The goal is a clean copy of all the data below, with pictures dropped and everything else retyped exactly.

"""

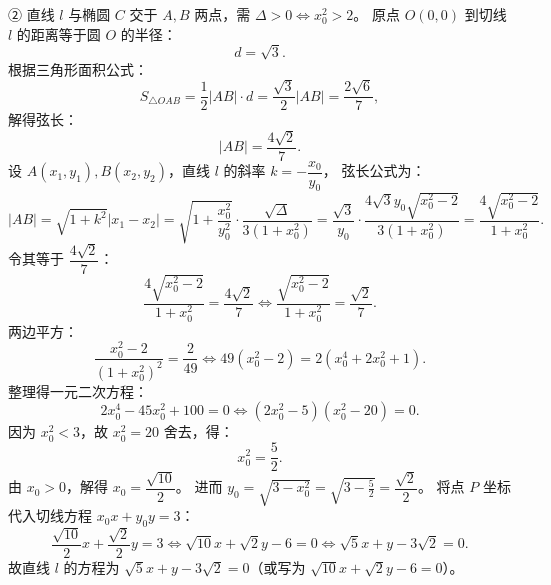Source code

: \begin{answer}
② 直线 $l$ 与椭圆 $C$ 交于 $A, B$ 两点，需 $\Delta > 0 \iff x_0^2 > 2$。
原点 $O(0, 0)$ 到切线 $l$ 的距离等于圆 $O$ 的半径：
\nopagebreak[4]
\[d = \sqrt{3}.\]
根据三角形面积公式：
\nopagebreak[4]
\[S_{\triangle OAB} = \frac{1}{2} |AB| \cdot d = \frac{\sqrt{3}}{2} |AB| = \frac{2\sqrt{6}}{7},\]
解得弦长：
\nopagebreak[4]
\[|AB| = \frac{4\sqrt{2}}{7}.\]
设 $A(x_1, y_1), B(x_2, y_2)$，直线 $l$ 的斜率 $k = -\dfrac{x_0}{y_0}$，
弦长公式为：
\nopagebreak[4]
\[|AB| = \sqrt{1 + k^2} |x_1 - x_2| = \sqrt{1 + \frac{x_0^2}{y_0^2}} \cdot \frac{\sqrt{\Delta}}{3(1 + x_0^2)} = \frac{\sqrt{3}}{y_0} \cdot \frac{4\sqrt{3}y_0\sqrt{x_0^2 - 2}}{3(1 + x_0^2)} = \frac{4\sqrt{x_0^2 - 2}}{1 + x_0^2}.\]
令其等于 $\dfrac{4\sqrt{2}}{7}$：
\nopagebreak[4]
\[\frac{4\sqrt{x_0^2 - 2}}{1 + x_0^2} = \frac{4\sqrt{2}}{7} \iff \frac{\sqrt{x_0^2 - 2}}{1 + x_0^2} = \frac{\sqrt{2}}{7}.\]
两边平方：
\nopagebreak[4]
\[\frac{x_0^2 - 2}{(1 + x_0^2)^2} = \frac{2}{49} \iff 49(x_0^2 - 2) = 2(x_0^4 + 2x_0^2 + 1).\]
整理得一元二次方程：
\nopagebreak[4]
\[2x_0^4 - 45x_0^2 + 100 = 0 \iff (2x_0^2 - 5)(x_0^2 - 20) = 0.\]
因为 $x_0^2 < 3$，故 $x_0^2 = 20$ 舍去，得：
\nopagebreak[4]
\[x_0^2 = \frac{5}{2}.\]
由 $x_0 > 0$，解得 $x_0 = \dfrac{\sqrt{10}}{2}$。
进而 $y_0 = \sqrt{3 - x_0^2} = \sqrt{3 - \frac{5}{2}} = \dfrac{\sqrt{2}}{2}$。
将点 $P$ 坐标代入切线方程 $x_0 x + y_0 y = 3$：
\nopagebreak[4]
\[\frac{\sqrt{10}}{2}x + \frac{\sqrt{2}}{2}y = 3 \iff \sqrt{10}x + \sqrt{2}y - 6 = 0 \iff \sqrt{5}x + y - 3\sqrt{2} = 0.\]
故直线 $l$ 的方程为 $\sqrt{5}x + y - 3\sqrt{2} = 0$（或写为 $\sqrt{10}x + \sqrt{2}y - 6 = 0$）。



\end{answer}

"""

◆ ANSWER BOX
Source code

: \begin{answer}
② 直线 $l$ 与椭圆 $C$ 交于 $A, B$ 两点，需 $\Delta > 0 \iff x_0^2 > 2$。
原点 $O(0, 0)$ 到切线 $l$ 的距离等于圆 $O$ 的半径：
\nopagebreak[4]
\[d = \sqrt{3}.\]
根据三角形面积公式：
\nopagebreak[4]
\[S_{\triangle OAB} = \frac{1}{2} |AB| \cdot d = \frac{\sqrt{3}}{2} |AB| = \frac{2\sqrt{6}}{7},\]
解得弦长：
\nopagebreak[4]
\[|AB| = \frac{4\sqrt{2}}{7}.\]
设 $A(x_1, y_1), B(x_2, y_2)$，直线 $l$ 的斜率 $k = -\dfrac{x_0}{y_0}$，
弦长公式为：
\nopagebreak[4]
\[|AB| = \sqrt{1 + k^2} |x_1 - x_2| = \sqrt{1 + \frac{x_0^2}{y_0^2}} \cdot \frac{\sqrt{\Delta}}{3(1 + x_0^2)} = \frac{\sqrt{3}}{y_0} \cdot \frac{4\sqrt{3}y_0\sqrt{x_0^2 - 2}}{3(1 + x_0^2)} = \frac{4\sqrt{x_0^2 - 2}}{1 + x_0^2}.\]
令其等于 $\dfrac{4\sqrt{2}}{7}$：
\nopagebreak[4]
\[\frac{4\sqrt{x_0^2 - 2}}{1 + x_0^2} = \frac{4\sqrt{2}}{7} \iff \frac{\sqrt{x_0^2 - 2}}{1 + x_0^2} = \frac{\sqrt{2}}{7}.\]
两边平方：
\nopagebreak[4]
\[\frac{x_0^2 - 2}{(1 + x_0^2)^2} = \frac{2}{49} \iff 49(x_0^2 - 2) = 2(x_0^4 + 2x_0^2 + 1).\]
整理得一元二次方程：
\nopagebreak[4]
\[2x_0^4 - 45x_0^2 + 100 = 0 \iff (2x_0^2 - 5)(x_0^2 - 20) = 0.\]
因为 $x_0^2 < 3$，故 $x_0^2 = 20$ 舍去，得：
\nopagebreak[4]
\[x_0^2 = \frac{5}{2}.\]
由 $x_0 > 0$，解得 $x_0 = \dfrac{\sqrt{10}}{2}$。
进而 $y_0 = \sqrt{3 - x_0^2} = \sqrt{3 - \frac{5}{2}} = \dfrac{\sqrt{2}}{2}$。
将点 $P$ 坐标代入切线方程 $x_0 x + y_0 y = 3$：
\nopagebreak[4]
\[\frac{\sqrt{10}}{2}x + \frac{\sqrt{2}}{2}y = 3 \iff \sqrt{10}x + \sqrt{2}y - 6 = 0 \iff \sqrt{5}x + y - 3\sqrt{2} = 0.\]
故直线 $l$ 的方程为 $\sqrt{5}x + y - 3\sqrt{2} = 0$（或写为 $\sqrt{10}x + \sqrt{2}y - 6 = 0$）。



\end{answer}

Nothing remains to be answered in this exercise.